Reflection: A Berean Palate :: Readers’ Choice
Originally published July 30th, 2019
By John Tillman
The contrast between the Bereans and the Thessalonians has come up in our devotionals before. Despite the Thessalonians having two epistles in the New Testament, Luke tells us in Acts that the Berean culture was more intellectually mature. Maybe Thessalonica just needed more help.
Truthfully, most of Paul’s letters were intended to be read by all the churches in the area. So Thessalonian letters were likely read to the Bereans as well.
But as for us, there is little doubt that our modern culture is more Thessalonian than Berean.

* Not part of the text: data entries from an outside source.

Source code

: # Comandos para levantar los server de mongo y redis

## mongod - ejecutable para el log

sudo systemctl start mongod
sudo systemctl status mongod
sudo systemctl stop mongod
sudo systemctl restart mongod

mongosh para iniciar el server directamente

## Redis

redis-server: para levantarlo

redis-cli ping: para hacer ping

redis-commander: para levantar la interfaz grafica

The Thessalonians were prone to being riled up by exaggeration and falsifications. Just like we are. From our earlier post on this topic:
“If you think people today are more sophisticated, more cultured, or more intellectual than those of the ancient world, you have been paying attention neither to ancient history nor to Facebook.”
The Bereans’ nobility is specifically related to their openmindedness, and their mature evaluation of new information according to the scriptures. We may need this discipline now even more than they did.
Our social media feeds and the 24-hour news channels we frequent are like a neverending buffet of poorly-cooked, unsanitary, and ill-prepared foods. It is no wonder that uncareful consumers end up vomiting thinly veiled racism or totalitarianist dogma masked as a joke or a critique or a supposedly “logical” argument. We need to develop a more discerning palate concerning the articles, posts, and even memes that form the majority of our information consumption. If the posts we see were all simply political, that would be bad enough, but many posts, especially contentious political posts, either directly or indirectly address theological concepts.
As Acts and much of the New Testament teaches us, “Fake News” is not new. Mobs and riots are not new. Hate-mongering political leadership is not new. What is new is that too many Christians care less about the facts, than they do about political victory. To this point, we often quote Ed Stetzer, who has said, “Facts are our friends.”
May we develop a discerning, Berean palate that we not only apply to scripture but to our reading of our culture and our reading of all the information that algorithms and the hysteria factories called “newsrooms” can throw at us.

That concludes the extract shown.